▶ Task directions
Two lines mark the range in the entries below: the one holding "The process for" and the one holding "## Deploying on a public AppEngine instance". Set down those two and all lines between them, exactly.

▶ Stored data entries
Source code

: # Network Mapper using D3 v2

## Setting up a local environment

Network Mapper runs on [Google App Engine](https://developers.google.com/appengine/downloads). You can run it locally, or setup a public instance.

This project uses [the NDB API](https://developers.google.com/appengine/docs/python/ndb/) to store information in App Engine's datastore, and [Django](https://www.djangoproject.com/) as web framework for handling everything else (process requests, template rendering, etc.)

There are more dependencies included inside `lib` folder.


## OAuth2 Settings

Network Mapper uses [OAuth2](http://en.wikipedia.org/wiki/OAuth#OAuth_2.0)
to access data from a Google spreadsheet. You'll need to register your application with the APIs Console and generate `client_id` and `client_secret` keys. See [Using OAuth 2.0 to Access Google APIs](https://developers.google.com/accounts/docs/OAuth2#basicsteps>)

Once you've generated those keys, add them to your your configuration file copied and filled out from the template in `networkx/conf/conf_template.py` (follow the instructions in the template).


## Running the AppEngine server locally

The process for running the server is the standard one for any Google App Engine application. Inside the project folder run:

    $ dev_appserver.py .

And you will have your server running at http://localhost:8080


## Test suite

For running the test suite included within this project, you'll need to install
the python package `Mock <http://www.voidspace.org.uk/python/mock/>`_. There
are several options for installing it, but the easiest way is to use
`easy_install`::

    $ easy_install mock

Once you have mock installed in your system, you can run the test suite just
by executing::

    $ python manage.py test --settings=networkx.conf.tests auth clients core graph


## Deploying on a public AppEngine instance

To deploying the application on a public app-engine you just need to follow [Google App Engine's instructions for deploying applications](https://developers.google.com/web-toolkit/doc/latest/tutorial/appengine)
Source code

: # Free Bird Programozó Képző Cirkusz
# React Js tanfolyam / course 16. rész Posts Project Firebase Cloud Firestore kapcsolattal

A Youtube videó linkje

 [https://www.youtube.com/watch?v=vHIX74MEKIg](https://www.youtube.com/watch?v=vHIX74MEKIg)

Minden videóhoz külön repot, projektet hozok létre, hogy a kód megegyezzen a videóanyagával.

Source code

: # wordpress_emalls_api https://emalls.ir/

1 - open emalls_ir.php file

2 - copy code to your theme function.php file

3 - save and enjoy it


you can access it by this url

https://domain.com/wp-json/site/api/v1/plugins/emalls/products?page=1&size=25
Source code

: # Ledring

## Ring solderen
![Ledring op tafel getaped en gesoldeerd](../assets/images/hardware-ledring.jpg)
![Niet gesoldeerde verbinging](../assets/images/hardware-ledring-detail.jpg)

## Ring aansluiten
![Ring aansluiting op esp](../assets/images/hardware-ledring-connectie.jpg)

▶ Answer space
The process for running the server is the standard one for any Google App Engine application. Inside the project folder run:

    $ dev_appserver.py .

And you will have your server running at http://localhost:8080


## Test suite

For running the test suite included within this project, you'll need to install
the python package `Mock <http://www.voidspace.org.uk/python/mock/>`_. There
are several options for installing it, but the easiest way is to use
`easy_install`::

    $ easy_install mock

Once you have mock installed in your system, you can run the test suite just
by executing::

    $ python manage.py test --settings=networkx.conf.tests auth clients core graph


## Deploying on a public AppEngine instance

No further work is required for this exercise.